Light from the burning city filled the sky as far as human eye could reach. The moon rose large and full from behind the mountains, and inflamed at once by the glare took on the color of heated brass. It seemed to look with amazement on the world-ruling city which was perishing. In the rose-colored abysses of heaven rose-colored stars were glittering; but in distinction from usual nights the earth was brighter than the heavens. Rome, like a giant pile, illuminated the whole Campania. In the bloody light were seen distant mountains, towns, villas, temples, mountains, and the aqueducts stretching toward the city from all the adjacent hills; on the aqueducts were swarms of people, who had gathered there for safety or to gaze at the burning.

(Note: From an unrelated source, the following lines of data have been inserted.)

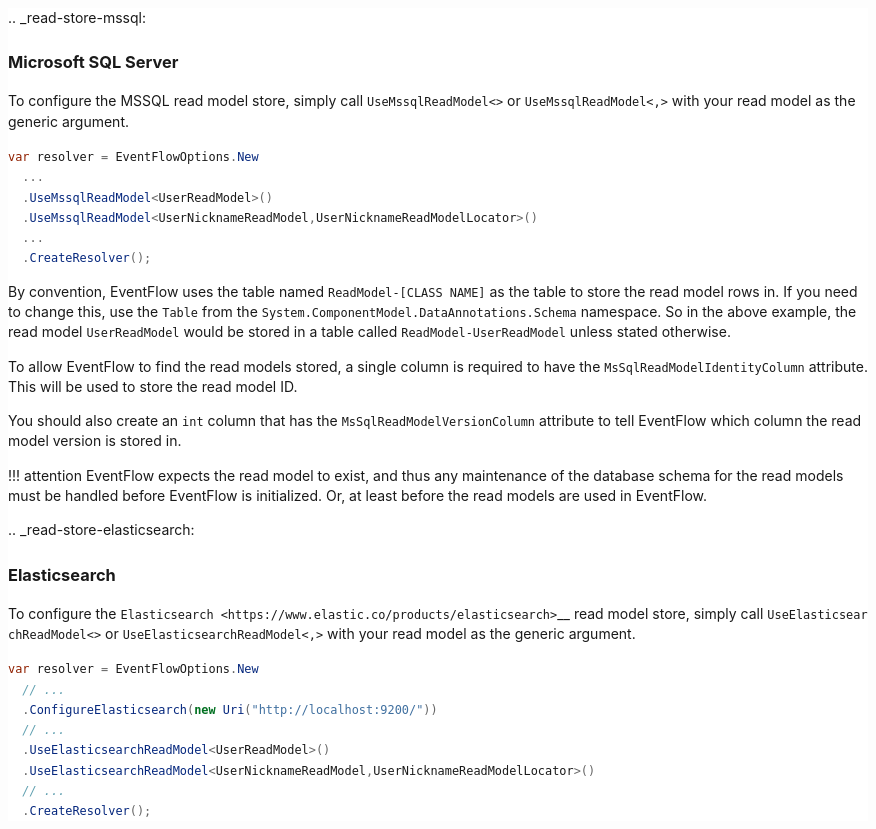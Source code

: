 .. _read-store-mssql:

### Microsoft SQL Server

To configure the MSSQL read model store, simply call
`UseMssqlReadModel<>` or `UseMssqlReadModel<,>` with your read model
as the generic argument.

```csharp
var resolver = EventFlowOptions.New
  ...
  .UseMssqlReadModel<UserReadModel>()
  .UseMssqlReadModel<UserNicknameReadModel,UserNicknameReadModelLocator>()
  ...
  .CreateResolver();
```

By convention, EventFlow uses the table named `ReadModel-[CLASS NAME]`
as the table to store the read model rows in. If you need to change
this, use the `Table` from the
`System.ComponentModel.DataAnnotations.Schema` namespace. So in the
above example, the read model `UserReadModel` would be stored in a
table called `ReadModel-UserReadModel` unless stated otherwise.

To allow EventFlow to find the read models stored, a single column is
required to have the `MsSqlReadModelIdentityColumn` attribute. This
will be used to store the read model ID.

You should also create an `int` column that has the
`MsSqlReadModelVersionColumn` attribute to tell EventFlow which column
the read model version is stored in.

!!! attention
    EventFlow expects the read model to exist, and thus any
    maintenance of the database schema for the read models must be handled
    before EventFlow is initialized. Or, at least before the read models are
    used in EventFlow.


.. _read-store-elasticsearch:

### Elasticsearch

To configure the
`Elasticsearch <https://www.elastic.co/products/elasticsearch>`__ read
model store, simply call ``UseElasticsearchReadModel<>`` or
`UseElasticsearchReadModel<,>` with your read model as the generic
argument.

```csharp
var resolver = EventFlowOptions.New
  // ...
  .ConfigureElasticsearch(new Uri("http://localhost:9200/"))
  // ...
  .UseElasticsearchReadModel<UserReadModel>()
  .UseElasticsearchReadModel<UserNicknameReadModel,UserNicknameReadModelLocator>()
  // ...
  .CreateResolver();
```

Meanwhile the dreadful element was embracing new divisions of the city. It was impossible to doubt that criminal hands were spreading the fire, since new conflagrations were breaking out all the time in places remote from the principal fire. From the heights on which Rome was founded the flames flowed like waves of the sea into the valleys densely occupied by houses,--houses of five and six stories, full of shops, booths, movable wooden amphitheatres, built to accommodate various spectacles; and finally storehouses of wood, olives, grain, nuts, pine cones, the kernels of which nourishcd the more needy population, and clothing, which through Casar's favor was distributed from time to time among the rabble huddled into narrow alleys. In those places the fire, finding abundance of inflammable materials, became almost a series of explosions, and took possession of whole streets with unheard-of rapidity. People encamping outside the city, or standing on the aqueducts knew from the color of the flame what was burning. The furious power of the wind carried forth from the fiery gulf thousands and millions of burning shells of walnuts and almonds, which, shooting suddenly into the sky, like countless flocks of bright butterflies, burst with a crackling, or, driven by the wind, fell in other parts of the city, on aqueducts, and fields beyond Rome. All thought of rescue seemed out of place; confusion increased every moment, for on one side the population of the city was fleeing through every gate to places outside; on the other the fire had lured in thousands of people from the neighborhood, such as dwellers in small towns, peasants, and half-wild shepherds of the Campania, brought in by hope of plunder. The shout, "Rome is perishing!" did not leave the lips of the crowd; the ruin of the city seemed at that time to end every rule, and loosen all bonds which hitherto had joined people in a single integrity. The mob, in which slaves were more numerous, cared nothing for the lordship of Rome. Destruction of the city could only free them; hence here and there they assumed a threatening attitude. Violence and robbery were extending. It seemed that only the spectacle of the perishing city arrested (...)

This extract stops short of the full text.